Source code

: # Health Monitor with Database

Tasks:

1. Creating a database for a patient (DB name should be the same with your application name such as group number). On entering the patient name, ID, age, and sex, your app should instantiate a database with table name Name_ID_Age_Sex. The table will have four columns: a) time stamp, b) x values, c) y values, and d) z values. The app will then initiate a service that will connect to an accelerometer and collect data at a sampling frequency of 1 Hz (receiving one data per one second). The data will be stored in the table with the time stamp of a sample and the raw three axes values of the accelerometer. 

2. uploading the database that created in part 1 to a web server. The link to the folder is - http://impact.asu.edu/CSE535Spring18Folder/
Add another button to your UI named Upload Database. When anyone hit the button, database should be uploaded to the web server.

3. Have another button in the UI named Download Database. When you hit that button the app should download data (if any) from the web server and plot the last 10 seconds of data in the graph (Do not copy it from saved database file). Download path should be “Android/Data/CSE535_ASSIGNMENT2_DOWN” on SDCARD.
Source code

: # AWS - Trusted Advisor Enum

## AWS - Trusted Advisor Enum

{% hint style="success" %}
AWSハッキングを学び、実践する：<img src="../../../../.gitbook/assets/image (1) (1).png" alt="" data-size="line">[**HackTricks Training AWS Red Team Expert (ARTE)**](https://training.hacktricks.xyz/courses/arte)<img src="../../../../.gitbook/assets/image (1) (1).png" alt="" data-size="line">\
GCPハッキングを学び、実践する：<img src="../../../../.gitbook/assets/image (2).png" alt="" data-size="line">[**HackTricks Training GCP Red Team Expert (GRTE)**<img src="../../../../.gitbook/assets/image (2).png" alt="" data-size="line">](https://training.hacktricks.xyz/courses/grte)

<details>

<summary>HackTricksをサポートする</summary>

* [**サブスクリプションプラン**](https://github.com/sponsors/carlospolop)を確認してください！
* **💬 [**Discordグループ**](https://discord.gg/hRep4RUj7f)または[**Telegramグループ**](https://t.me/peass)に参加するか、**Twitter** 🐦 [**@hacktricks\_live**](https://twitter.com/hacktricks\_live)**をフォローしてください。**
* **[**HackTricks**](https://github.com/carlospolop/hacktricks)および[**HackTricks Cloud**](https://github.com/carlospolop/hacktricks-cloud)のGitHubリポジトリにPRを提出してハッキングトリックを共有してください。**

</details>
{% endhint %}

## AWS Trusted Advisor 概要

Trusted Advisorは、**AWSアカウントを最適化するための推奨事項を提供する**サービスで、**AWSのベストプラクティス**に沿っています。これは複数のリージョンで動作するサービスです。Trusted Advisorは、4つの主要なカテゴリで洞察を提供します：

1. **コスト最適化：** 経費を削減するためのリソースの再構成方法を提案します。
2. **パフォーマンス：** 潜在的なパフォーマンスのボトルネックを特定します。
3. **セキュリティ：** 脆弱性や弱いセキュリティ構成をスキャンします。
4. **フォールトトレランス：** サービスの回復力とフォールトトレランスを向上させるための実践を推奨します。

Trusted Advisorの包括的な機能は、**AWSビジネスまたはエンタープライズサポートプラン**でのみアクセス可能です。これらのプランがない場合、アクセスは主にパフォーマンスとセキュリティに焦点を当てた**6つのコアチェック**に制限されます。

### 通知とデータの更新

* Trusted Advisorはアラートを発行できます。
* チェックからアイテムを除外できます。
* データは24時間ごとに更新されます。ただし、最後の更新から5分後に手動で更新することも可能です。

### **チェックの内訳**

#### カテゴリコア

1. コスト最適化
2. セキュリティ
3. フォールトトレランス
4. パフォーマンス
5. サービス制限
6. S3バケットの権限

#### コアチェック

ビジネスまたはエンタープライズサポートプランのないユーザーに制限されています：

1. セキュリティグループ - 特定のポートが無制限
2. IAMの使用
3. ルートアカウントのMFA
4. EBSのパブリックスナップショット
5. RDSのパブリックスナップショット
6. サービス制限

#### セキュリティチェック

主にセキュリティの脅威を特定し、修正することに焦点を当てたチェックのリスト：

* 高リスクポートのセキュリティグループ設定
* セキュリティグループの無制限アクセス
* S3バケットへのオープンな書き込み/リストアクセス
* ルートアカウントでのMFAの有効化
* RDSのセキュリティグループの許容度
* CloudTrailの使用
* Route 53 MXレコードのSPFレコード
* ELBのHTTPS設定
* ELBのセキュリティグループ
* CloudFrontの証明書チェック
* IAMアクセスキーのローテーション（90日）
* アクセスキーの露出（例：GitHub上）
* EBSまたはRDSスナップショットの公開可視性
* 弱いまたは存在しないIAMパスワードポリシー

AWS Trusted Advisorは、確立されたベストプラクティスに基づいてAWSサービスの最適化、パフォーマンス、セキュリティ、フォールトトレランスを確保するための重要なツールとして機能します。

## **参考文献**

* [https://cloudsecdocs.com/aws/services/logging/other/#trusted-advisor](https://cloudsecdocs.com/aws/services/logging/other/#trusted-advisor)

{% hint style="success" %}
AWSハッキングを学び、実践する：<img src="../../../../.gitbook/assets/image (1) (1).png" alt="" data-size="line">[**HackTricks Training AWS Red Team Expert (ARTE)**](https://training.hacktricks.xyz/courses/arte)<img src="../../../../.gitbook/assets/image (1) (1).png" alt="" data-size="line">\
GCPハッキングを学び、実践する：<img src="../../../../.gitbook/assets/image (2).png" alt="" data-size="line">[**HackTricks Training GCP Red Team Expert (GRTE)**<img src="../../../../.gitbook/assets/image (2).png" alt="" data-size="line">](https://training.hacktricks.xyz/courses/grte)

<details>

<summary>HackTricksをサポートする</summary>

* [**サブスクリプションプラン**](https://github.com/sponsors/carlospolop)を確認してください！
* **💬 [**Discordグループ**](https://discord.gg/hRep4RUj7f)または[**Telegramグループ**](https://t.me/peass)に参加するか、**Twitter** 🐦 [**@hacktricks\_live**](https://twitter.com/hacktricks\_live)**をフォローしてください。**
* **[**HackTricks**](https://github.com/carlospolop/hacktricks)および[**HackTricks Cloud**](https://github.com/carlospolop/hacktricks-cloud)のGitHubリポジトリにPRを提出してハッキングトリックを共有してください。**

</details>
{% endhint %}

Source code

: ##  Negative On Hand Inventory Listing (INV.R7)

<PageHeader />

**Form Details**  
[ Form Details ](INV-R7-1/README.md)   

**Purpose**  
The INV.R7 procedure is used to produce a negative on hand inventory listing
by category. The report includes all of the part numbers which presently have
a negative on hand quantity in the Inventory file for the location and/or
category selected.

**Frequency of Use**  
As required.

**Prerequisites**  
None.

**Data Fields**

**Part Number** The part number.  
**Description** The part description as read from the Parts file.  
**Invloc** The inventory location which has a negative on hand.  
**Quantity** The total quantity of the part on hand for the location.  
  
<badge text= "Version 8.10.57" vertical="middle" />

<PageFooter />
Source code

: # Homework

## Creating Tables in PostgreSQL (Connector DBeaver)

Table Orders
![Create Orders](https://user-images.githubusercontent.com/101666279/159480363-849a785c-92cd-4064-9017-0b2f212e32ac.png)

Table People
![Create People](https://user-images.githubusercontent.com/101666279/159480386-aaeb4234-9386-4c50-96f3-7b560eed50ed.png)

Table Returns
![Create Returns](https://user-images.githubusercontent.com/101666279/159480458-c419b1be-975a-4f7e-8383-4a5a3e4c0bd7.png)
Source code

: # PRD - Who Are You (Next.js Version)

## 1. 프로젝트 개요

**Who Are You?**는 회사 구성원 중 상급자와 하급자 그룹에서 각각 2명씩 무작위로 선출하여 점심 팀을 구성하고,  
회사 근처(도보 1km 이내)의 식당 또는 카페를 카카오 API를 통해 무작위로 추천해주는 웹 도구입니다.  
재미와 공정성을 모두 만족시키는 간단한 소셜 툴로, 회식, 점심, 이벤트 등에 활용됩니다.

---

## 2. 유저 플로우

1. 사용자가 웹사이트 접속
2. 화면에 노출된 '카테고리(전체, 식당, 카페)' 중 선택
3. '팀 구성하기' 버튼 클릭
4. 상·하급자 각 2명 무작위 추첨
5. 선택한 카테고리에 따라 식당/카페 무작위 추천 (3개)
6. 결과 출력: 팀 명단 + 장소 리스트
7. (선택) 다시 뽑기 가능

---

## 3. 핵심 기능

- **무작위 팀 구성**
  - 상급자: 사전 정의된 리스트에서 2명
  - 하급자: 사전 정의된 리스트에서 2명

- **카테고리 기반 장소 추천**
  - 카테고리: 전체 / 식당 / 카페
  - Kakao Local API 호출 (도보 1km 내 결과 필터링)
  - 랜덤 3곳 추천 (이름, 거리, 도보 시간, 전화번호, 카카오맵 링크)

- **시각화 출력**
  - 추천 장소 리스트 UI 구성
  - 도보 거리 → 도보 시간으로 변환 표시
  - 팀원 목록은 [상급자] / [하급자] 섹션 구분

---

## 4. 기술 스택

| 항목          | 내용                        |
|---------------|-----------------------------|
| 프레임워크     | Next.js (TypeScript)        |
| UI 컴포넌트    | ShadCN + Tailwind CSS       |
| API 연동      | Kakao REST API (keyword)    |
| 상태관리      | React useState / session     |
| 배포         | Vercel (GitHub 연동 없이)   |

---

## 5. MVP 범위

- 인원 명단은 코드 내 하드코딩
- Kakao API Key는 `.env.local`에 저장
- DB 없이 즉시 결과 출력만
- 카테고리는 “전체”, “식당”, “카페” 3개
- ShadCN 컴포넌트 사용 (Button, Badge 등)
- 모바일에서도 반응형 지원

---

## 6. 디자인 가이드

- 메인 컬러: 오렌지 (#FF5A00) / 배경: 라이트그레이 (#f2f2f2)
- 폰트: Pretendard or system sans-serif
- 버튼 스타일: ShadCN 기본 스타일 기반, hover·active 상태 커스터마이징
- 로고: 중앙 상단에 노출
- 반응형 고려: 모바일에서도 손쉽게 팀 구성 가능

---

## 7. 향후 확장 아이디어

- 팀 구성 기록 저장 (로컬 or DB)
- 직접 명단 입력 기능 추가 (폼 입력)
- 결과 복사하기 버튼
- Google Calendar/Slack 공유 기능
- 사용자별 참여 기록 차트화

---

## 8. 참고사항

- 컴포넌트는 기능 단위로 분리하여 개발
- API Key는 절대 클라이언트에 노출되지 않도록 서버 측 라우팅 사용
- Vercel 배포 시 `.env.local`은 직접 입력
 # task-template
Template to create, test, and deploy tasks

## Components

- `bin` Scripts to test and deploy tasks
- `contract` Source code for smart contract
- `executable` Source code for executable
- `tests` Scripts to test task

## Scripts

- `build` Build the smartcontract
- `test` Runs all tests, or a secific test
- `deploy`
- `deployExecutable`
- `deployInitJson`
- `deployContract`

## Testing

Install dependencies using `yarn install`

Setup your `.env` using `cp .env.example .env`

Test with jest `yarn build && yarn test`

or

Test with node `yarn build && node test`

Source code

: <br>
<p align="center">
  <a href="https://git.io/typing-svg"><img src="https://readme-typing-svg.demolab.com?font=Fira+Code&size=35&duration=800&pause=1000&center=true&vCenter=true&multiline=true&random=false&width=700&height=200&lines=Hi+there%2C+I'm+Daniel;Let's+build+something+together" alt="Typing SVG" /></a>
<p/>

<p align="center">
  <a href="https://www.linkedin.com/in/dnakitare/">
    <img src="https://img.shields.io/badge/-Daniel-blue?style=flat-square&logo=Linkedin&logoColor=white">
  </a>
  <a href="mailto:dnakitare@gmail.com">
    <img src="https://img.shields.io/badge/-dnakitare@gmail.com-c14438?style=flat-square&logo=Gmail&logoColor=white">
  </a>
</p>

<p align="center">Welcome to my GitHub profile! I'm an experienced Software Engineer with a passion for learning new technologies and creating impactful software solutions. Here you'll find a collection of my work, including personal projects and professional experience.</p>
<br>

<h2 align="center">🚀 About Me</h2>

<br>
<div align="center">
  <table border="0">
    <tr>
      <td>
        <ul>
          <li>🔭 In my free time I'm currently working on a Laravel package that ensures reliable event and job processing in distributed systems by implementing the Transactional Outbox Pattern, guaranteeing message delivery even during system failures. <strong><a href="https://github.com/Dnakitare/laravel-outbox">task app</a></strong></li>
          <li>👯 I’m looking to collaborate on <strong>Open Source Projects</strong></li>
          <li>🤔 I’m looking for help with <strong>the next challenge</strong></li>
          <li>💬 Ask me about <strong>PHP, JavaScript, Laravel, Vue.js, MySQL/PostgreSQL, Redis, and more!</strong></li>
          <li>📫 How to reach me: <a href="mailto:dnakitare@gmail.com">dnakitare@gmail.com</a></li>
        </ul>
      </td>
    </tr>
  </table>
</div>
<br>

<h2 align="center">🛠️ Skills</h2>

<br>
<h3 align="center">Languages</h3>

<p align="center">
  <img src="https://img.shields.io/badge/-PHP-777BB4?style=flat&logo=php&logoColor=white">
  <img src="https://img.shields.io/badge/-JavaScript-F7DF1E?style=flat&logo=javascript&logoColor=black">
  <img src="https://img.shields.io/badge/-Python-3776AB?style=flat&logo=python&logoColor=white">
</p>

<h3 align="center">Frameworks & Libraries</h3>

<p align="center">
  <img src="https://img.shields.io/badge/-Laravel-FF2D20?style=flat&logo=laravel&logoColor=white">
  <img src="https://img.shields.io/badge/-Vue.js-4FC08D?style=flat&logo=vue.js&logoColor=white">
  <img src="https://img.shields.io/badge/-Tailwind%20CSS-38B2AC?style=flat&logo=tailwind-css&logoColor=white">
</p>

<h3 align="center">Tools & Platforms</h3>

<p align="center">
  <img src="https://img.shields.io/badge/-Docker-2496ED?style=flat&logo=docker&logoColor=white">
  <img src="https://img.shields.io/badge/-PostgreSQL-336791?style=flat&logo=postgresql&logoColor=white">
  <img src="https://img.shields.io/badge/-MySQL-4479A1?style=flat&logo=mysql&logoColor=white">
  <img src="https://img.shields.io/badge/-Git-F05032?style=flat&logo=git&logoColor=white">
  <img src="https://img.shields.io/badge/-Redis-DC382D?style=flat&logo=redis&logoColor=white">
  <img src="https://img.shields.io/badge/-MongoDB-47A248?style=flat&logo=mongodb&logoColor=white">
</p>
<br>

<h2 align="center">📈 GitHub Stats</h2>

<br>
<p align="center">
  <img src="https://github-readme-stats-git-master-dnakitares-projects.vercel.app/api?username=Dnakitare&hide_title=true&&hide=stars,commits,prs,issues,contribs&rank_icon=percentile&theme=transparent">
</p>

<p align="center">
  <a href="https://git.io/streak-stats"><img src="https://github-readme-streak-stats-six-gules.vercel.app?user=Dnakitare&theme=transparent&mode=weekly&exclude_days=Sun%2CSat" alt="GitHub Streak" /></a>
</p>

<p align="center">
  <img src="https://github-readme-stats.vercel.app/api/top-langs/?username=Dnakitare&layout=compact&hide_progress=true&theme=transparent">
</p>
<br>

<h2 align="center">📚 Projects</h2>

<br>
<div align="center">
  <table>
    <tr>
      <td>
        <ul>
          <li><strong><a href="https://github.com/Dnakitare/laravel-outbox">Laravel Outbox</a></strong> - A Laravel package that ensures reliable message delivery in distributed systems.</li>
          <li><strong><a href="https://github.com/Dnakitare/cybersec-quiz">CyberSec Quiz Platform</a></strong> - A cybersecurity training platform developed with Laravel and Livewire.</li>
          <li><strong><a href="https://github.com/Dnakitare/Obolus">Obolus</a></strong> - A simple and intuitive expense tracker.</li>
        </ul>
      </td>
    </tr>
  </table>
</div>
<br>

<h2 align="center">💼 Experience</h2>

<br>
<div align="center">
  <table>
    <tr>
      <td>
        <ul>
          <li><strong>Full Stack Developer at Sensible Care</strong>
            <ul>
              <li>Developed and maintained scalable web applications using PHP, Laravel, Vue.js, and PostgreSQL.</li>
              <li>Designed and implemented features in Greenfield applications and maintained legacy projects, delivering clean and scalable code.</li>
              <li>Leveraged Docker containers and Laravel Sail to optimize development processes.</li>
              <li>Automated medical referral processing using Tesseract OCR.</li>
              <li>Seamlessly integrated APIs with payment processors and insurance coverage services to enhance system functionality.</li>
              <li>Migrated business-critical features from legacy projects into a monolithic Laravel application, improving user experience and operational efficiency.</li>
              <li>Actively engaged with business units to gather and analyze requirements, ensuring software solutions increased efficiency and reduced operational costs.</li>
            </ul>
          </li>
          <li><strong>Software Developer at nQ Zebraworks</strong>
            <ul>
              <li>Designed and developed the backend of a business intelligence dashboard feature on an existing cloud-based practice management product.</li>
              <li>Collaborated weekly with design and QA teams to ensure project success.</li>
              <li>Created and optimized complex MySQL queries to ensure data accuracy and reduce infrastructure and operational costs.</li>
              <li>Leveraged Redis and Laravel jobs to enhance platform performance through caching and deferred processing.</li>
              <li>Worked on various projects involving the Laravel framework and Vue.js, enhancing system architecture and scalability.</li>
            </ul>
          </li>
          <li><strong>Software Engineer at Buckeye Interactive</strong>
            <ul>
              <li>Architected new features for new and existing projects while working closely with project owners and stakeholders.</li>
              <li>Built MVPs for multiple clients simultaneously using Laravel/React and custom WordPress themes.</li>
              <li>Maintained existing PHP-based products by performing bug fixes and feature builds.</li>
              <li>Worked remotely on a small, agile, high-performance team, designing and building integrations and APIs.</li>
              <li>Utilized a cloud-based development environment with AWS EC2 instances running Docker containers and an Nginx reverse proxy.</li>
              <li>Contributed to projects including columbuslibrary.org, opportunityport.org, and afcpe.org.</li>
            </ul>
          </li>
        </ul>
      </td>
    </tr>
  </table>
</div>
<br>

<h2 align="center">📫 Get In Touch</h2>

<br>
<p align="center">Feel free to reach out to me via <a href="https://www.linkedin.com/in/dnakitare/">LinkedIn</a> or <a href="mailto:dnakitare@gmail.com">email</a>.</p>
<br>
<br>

**ACTIVITY**
From the listing above, repeat exactly the lines starting at the line that includes "<li>Architected new features" and ending at the line that includes "<li>Worked remotely on", with nothing outside that span.

**RESULT FOR THIS EXERCISE**
              <li>Architected new features for new and existing projects while working closely with project owners and stakeholders.</li>
              <li>Built MVPs for multiple clients simultaneously using Laravel/React and custom WordPress themes.</li>
              <li>Maintained existing PHP-based products by performing bug fixes and feature builds.</li>
              <li>Worked remotely on a small, agile, high-performance team, designing and building integrations and APIs.</li>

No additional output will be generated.